Event Sourcing in .NET - Dealing with projection exceptions
Transient vs non-transient exceptions
If I have to name the single biggest flaw in adopting Event Sourcing, it must be our decision to rely on the synchronous dispatching pipeline of NEventStore. It is based on the idea that every event will be processed by all projectors in a synchronous manner. As we use a RDBMS as our backing store, it’ll use a Dispatched
column to track that all projectors have succesfully processed the event(s) in a functional transaction. As a consequence of that, the exception handling strategy ended up being very simple and naive. When anything fails, all projection attempts fail and the involved event(s) is ignored. The projection work continues with the next event(s) in the stream. Then, after restarting the system, it’ll first try to reproject those events. This can result in some older events being processed by a projector even though it already processed newer events.
This approach directly opposes my current believes that projectors should be completely autonomous. They should be able to control the speed at which they project the events, what kind of storage they use (e.g. RDBMS, NoSQL database or some in-memory respresentation), but equally important, how to deal with exceptions. A great projector acknowledges the differences between transient exceptions - those that usually disappear after a while - and non-transient exceptions such as foreign key contraint violations, and act accordingly. For instance, a temporary database timeout or outage can often be handled by retrying with an exponential delay, before giving up.
Dealing with corrupted projections
As I said in my last post, if you decide to use a RDBMS as your projector’s storage, I believe something like NHIbernate still has a lot of value for projectors where the unit of work gives you a performance improvement. The NH projector facilitates that by creating an ISession
per batch of Transaction
instances. As a consequence of that, this batch will most probably affect a lot of the underlying projections. NH will not flush the changes made to the session until it sees a need for that.
For instance, when a query is ran against a table and NH has some unflushed changes in the session, it’ll first flush those changes back to the database. If not then, then those changes are flushed to the database when the database transaction is committed or when your code calls ISession.Flush
explicitly. So all in all, database contraints can kick in at any time, making it quite difficult to figure out what particular event was the culprit of the exception that represents it. Obviously, LP will try to collect as much as possible information before it wraps that exception into a ProjectionException, but that might not be enough.
To help you with that, the NH version of LP has one extra exception handling mode called RetryIndividual
. When your handler returns this as the ExceptionResolution
, the NHibernateProjector
will process each transaction in a separate database transaction, one by one. By doing this, it’ll be much easier to figure out which specific Transaction
caused the database exception. In fact, if there’s a clear relation between the StreamId
of that transaction and the underlying projection, you can use that to mark that projection as corrupt. To illustrate this, consider the following snippet.
private async Task<ExceptionResolution> OnException(ProjectionException exception, int attempts, CancellationToken cancellationToken)
{
if (IsTransient(exception))
{
// If this is one of the first three attempts, just retry the
// entire batch of transactions. Maybe the exception resolves by itself. Otherwise just abort.
if (attempts < 3)
{
await Task.Delay(TimeSpan.FromSeconds(Math.Pow(2, attempts)));
return ExceptionResolution.Retry;
}
else
{
return ExceptionResolution.Abort;
}
}
else
{
if (exception.TransactionBatch.Count > 1)
{
// If we have more than one transition, let's try to run them
// one by one to trace down the one that really fails.
return ExceptionResolution.RetryIndividual;
}
else
{
// So we found the failing transaction. So let's mark it the affected
// projection as corrupt and skip the transaction.

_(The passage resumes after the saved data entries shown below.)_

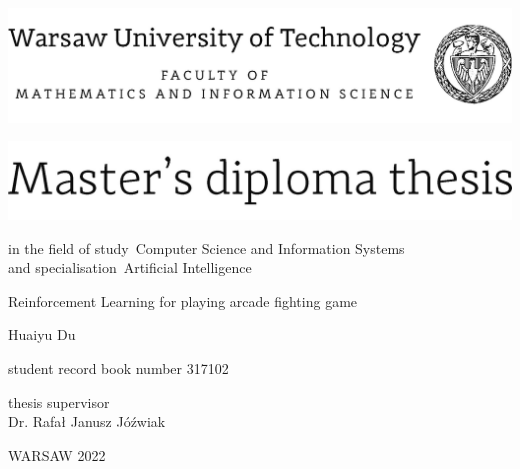 \documentclass[12pt,twoside,a4paper]{article}
\newcommand{\discipline}{Computer Science and Information Systems}
\renewcommand{\title}{Reinforcement Learning for playing arcade fighting game}
\newcommand{\supervisor}{Dr. Rafał Janusz Jóźwiak}
\newcommand{\spec}{Artificial Intelligence}
\renewcommand{\year}{2022}
\newcommand{\authori}{Huaiyu Du}
\newcommand{\albumi}{317102}
\begin{document}
\pagestyle{empty}


\begin{center}
\includegraphics[scale=1.]{img/wut}
\vspace{40pt}


\includegraphics[scale=1.]{img/master} %

{ \arial
in the field of study~\discipline 
\\
and specialisation~\spec

\vspace{30pt}
{\arial \large \title}


\vspace{40pt}

{\arial \huge \authori }

\vspace{5pt}

student record book number \albumi


\vspace{40pt}

thesis supervisor \\
{\arial \supervisor}


\vfill
 
WARSAW \year \\
}
\end{center}


%
%
\end{document}

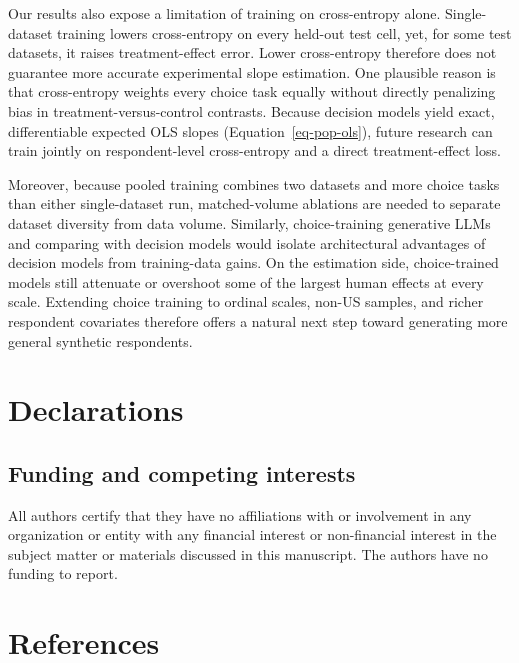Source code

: \documentclass[
  11pt,
  letterpaper,
]{article}
\begin{document}
Our results also expose a limitation of training on cross-entropy alone.
Single-dataset training lowers cross-entropy on every held-out test
cell, yet, for some test datasets, it raises treatment-effect error.
Lower cross-entropy therefore does not guarantee more accurate
experimental slope estimation. One plausible reason is that
cross-entropy weights every choice task equally without directly
penalizing bias in treatment-versus-control contrasts. Because decision
models yield exact, differentiable expected OLS slopes
(Equation~\ref{eq-pop-ols}), future research can train jointly on
respondent-level cross-entropy and a direct treatment-effect loss.

Moreover, because pooled training combines two datasets and more choice
tasks than either single-dataset run, matched-volume ablations are
needed to separate dataset diversity from data volume. Similarly,
choice-training generative LLMs and comparing with decision models would
isolate architectural advantages of decision models from training-data
gains. On the estimation side, choice-trained models still attenuate or
overshoot some of the largest human effects at every scale. Extending
choice training to ordinal scales, non-US samples, and richer respondent
covariates therefore offers a natural next step toward generating more
general synthetic respondents.

\section*{Declarations}\label{declarations}

\subsection*{Funding and competing
interests}\label{funding-and-competing-interests}

All authors certify that they have no affiliations with or involvement
in any organization or entity with any financial interest or
non-financial interest in the subject matter or materials discussed in
this manuscript. The authors have no funding to report.

\section*{References}\label{references}
\end{document}
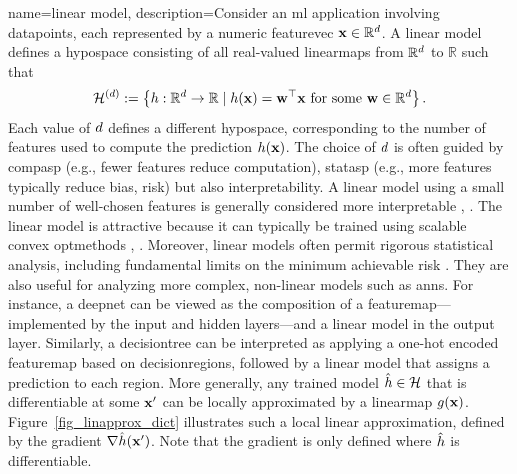 {name={linear model}, 
	description={Consider an \gls{ml} application involving \glspl{datapoint}, each represented 
		by a numeric \gls{featurevec} ${\bf x} \in \mathbb{R}^{d}$. A linear \gls{model} defines 
		a \gls{hypospace} consisting of all real-valued \glspl{linearmap} from $\mathbb{R}^{d}$ to $\mathbb{R}$ such that
		\begin{equation}
			\label{equ_def_lin_model_hypspace_dict}
			\mathcal{H}^{(d)} := \left\{ h: \mathbb{R}^{d} \rightarrow \mathbb{R} \mid h({\bf x}) = {\bf w}^{\top} {\bf x} \text{ for some } {\bf w} \in \mathbb{R}^{d} \right\}.
		\end{equation}
		Each value of $d$ defines a different \gls{hypospace}, corresponding to the number of 
		\glspl{feature} used to compute the \gls{prediction} $h({\bf x})$. The choice of 
		$d$ is often guided by \gls{compasp} (e.g., fewer features reduce computation), \gls{statasp} 
		(e.g., more features typically reduce \gls{bias}, \gls{risk}) but also \gls{interpretability}. 
		A linear \gls{model} using a small number of well-chosen \glspl{feature} is generally considered 
		more interpretable \cite{rudin2019stop}, \cite{Ribeiro2016}.
		The linear \gls{model} is attractive because it can typically be trained using scalable \gls{convex} \glspl{optmethod} \cite{hastie01statisticallearning}, \cite{BertsekasNonLinProgr}. 
		Moreover, linear \glspl{model} often permit rigorous 
		statistical analysis, including fundamental limits on the \gls{minimum} achievable \gls{risk} \cite{Wain2019}. 
		They are also useful for analyzing more complex, non-linear \glspl{model} such as \glspl{ann}. For instance, 
		a \gls{deepnet} can be viewed as the composition of a \gls{featuremap}—implemented by the input and 
		hidden layers—and a linear \gls{model} in the output layer. Similarly, a \gls{decisiontree} can be interpreted 
		as applying a one-hot encoded \gls{featuremap} based on \glspl{decisionregion}, followed by a linear 
		\gls{model} that assigns a \gls{prediction} to each region.
		More generally, any trained \gls{model} $\hat{h} \in \mathcal{H}$ that is 
		\gls{differentiable} at some ${\bf x}'$ can be locally approximated by a \gls{linearmap} 
		$g({\bf x})$. Figure~\ref{fig_linapprox_dict} illustrates such a local linear approximation, 
		defined by the \gls{gradient} $\nabla \hat{h}({\bf x}')$. Note that the \gls{gradient} 
		is only defined where $\hat{h}$ is \gls{differentiable}.
}}

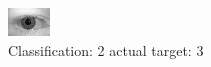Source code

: \begin{figure}[h!]
\begin{center}
\includegraphics[width=0.60\columnwidth]{figures/ID660_class_2_target_3.png}
\end{center}
\caption{ Classification: 2 actual target: 3}
\label{fig:ID660_class_2_target_3}
\end{figure}
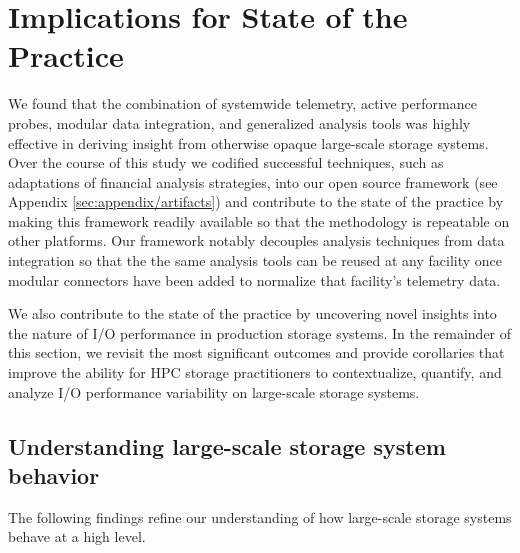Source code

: \section{Implications for State of the Practice}
\label{sec:findings}

We found that the combination of systemwide telemetry, active performance
probes, modular data integration, and generalized analysis
tools was highly effective in deriving insight from otherwise
opaque large-scale storage systems.  Over the course of this study we
codified successful techniques, such as adaptations of financial analysis
strategies, into our open source \tokio framework
(see Appendix \ref{sec:appendix/artifacts}) and contribute to the state of
the practice by making this framework
readily available so that the methodology is repeatable on other platforms.  Our framework notably
decouples analysis techniques from data integration so that the
the same analysis tools can be reused at any facility once modular
connectors have been added to normalize that facility's telemetry data.

We also contribute to the state of the practice by uncovering novel
insights into the nature of I/O performance in production storage systems.
In the remainder of this section, we revisit the most significant outcomes and
provide corollaries that improve the ability for HPC storage practitioners
to contextualize, quantify, and analyze I/O performance variability on
large-scale storage systems.

\subsection{Understanding large-scale storage system behavior}

The following findings  refine our understanding of how large-scale storage
systems behave at a high level.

using (var session = sessionFactory())
{
string failingStreamId = exception.TransactionBatch.Single().StreamId;
if (failingStreamId != null)
{
var projection = session.Query<DocumentCountProjection>().SingleOrDefault(x => x.Id == failingStreamId);
if (projection != null)
{
projection.Corrupt = true;
cache.Clear();
session.Flush();
}
}
}
return ExceptionResolution.Ignore;
}
}
}
If the exception is transient (e.g. a timeout or temporary database unavailability), the exception handler will retry up to three times with an increasing delay. But if the exception is non-transient, like a unique key violation or a foreign key constraint, it’ll use the aforementioned option to trace down the transaction that caused the violation. By mapping the stream ID of that transaction to the projection, it’ll mark the projection as corrupt, using some arbitrary property I added to the projection, and ignore the exception. If there’s no direct correlation between your events and the projection, you’re out of luck obviously. But for us this worked quite well.
This technique allows the projector to continue processing with the caveat that that specific projection is now corrupt. But it’s very likely that any successive events related to that same projection can no longer be processed in a reliable way. That’s why the NHibernateProjector
has a Filter
property to ignore any events associated with corrupted projections:
projector = new NHibernateProjector<DocumentCountProjection, string, ProjectorState>(
sessionFactory, MapBuilder,
(p, id) => p.Id = id)
{
// Make sure that we no longer process events associated with corrupted projections.
Filter = p => !p.Corrupt
};
Summary
So how do you deal with transient and non-transient exceptions that happen during your projection work? And are you still using an RDBMS as your storage technique or did you adopt a NoSQL solution by now? Let me know by commenting below. Oh, and follow me at @ddoomen to get regular updates on my everlasting quest for better solutions.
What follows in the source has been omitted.